In this case, the speed controller 2 operates in the limiting mode, while its output voltage is determined by the output voltage of the limiting unit 3. Since the level of limiting the output voltage of the speed controller 2 increases, and its output voltage determines the amount of current in the armature circuit of the motor, the current of the armature circuit will also increase. The rate of increase of the current in this mode will be determined by the parameters of the inertial link 11.

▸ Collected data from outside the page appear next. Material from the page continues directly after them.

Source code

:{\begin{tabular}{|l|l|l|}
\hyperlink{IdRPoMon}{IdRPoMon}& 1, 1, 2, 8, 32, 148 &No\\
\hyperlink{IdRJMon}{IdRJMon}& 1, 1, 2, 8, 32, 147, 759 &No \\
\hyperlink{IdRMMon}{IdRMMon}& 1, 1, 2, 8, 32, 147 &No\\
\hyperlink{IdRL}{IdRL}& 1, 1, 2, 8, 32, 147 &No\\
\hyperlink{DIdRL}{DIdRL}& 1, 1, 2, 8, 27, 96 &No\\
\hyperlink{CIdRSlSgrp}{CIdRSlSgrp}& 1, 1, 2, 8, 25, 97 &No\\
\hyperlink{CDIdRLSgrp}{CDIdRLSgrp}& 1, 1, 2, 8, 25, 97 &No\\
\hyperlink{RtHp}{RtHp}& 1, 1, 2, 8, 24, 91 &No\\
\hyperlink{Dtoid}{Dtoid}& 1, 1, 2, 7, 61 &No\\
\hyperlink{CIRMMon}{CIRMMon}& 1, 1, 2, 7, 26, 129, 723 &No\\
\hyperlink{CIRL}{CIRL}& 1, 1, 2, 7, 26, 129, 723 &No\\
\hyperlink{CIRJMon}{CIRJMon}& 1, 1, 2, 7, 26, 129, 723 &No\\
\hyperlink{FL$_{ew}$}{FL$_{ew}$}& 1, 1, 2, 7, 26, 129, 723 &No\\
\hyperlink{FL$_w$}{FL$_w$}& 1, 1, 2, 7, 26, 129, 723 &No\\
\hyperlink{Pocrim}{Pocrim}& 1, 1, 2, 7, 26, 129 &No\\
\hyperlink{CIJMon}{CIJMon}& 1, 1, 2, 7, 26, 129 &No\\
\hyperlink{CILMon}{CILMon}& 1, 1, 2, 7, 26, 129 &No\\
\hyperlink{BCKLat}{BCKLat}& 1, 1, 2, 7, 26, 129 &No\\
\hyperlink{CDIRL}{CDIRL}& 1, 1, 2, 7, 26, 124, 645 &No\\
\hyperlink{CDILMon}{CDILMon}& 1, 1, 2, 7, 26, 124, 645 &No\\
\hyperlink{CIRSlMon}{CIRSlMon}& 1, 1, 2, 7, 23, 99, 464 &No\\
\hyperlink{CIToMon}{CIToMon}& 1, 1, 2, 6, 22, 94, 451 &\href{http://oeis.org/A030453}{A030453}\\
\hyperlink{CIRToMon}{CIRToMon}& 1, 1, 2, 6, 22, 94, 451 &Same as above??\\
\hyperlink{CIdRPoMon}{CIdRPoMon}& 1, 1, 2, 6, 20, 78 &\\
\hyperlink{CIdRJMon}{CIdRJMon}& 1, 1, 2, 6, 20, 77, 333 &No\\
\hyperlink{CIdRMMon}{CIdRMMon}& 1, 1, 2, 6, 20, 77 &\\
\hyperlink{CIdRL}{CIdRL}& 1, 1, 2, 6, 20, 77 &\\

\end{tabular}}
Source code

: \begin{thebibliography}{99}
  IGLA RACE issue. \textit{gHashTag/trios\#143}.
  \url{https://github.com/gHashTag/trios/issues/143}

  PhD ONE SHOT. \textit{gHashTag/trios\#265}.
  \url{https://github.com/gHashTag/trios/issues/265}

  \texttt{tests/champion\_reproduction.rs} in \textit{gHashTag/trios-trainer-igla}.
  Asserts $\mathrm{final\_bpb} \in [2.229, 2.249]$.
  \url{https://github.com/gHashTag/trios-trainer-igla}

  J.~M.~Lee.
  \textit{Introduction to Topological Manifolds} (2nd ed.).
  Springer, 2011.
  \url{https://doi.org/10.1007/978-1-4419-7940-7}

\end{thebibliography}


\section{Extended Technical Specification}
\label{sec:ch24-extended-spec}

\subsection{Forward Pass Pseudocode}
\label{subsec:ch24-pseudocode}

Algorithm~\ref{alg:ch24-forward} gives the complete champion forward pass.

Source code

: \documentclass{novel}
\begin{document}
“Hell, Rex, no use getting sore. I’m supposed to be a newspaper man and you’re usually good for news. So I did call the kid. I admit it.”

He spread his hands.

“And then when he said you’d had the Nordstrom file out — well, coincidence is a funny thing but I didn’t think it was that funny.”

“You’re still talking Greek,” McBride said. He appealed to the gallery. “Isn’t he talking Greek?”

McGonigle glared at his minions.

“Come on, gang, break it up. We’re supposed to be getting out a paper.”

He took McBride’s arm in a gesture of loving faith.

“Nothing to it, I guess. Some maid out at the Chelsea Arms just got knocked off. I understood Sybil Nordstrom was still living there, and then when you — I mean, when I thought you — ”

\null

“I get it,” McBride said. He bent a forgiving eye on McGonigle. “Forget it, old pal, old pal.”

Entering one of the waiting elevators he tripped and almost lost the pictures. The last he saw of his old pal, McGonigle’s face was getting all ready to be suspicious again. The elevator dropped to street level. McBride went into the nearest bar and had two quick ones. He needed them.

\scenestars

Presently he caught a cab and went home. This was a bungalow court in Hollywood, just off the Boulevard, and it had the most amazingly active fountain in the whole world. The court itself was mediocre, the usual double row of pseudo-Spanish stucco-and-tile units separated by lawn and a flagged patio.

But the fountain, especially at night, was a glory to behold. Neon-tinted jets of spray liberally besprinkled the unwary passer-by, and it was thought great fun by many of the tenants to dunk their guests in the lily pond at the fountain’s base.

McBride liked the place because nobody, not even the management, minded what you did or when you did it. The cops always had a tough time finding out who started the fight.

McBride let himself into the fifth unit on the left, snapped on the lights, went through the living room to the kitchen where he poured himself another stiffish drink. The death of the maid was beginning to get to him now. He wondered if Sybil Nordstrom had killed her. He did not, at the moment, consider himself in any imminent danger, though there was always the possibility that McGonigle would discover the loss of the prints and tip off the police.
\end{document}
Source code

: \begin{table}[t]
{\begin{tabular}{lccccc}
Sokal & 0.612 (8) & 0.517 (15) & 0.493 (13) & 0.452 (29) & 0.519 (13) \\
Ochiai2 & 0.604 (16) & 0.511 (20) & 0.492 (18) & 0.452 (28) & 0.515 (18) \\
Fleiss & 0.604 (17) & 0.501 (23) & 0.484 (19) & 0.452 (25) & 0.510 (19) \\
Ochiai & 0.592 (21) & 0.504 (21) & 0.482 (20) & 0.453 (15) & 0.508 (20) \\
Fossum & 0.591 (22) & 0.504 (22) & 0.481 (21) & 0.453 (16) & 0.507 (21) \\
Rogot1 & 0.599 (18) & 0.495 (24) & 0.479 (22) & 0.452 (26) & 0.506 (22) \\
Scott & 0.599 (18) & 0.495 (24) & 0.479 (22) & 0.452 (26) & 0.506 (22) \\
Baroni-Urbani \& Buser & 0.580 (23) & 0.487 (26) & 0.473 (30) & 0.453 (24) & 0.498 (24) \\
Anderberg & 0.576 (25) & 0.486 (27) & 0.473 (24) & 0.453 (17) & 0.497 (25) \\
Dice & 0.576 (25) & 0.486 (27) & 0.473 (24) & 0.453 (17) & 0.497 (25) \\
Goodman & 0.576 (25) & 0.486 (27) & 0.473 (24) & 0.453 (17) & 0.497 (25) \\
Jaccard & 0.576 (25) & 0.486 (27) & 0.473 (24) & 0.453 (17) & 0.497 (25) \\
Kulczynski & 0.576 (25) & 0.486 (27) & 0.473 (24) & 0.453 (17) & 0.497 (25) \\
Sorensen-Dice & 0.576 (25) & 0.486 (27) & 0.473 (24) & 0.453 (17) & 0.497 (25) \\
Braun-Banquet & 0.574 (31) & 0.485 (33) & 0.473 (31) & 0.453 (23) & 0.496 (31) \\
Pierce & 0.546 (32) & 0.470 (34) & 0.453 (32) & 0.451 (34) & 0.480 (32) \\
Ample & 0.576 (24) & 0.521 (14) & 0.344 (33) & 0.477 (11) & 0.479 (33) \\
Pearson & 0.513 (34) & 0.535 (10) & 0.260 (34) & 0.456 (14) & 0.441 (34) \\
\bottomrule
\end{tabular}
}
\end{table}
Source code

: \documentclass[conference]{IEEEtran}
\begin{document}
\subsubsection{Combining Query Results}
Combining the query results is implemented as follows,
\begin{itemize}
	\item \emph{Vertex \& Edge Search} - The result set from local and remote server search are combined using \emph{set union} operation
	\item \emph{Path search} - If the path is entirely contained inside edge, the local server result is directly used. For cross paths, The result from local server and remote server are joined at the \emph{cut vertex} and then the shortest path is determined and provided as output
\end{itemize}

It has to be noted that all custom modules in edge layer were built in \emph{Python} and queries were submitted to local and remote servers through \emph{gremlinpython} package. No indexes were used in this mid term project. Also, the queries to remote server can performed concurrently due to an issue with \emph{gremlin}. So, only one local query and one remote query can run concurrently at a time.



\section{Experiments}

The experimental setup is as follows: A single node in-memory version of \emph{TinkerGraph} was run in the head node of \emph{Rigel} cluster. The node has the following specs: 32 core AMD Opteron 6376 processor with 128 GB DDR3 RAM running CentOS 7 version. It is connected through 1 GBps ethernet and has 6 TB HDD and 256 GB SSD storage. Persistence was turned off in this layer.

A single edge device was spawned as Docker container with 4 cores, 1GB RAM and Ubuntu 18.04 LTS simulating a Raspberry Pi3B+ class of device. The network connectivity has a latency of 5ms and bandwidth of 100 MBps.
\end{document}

When the output voltage of the speed regulator 2 will determine the rolling current, taking into account the rear for the tension cage, the speed regulator 2 leaves the limiting mode. In this case, the speed control system starts working again in speed control mode. The output voltage of the voltage-limiting unit 3 continues to increase to a level determined by the value of the second reference voltage (for example, to a level that determines the maximum allowable current of the motor armature circuit). In this case, the output voltage of the limiting unit 3 no longer determines the armature current of the motor.

When starting the mill with metal rolls, the device operates as follows.

Before starting, the motor armature current is missing, the key 10 is closed, the first reference voltage is applied to the input of the inertial link 11, and the difference between the second reference voltage and the output voltage of the inertial link 11 acts on the input of the adder 12. The output voltage of the adder 12 determines the level of the output voltage of the regulator 2 speed, as it is the input to block 3 restrictions. The output voltage of limiting unit 3 determines the level of armature current limit; in this case, the current limit level is small.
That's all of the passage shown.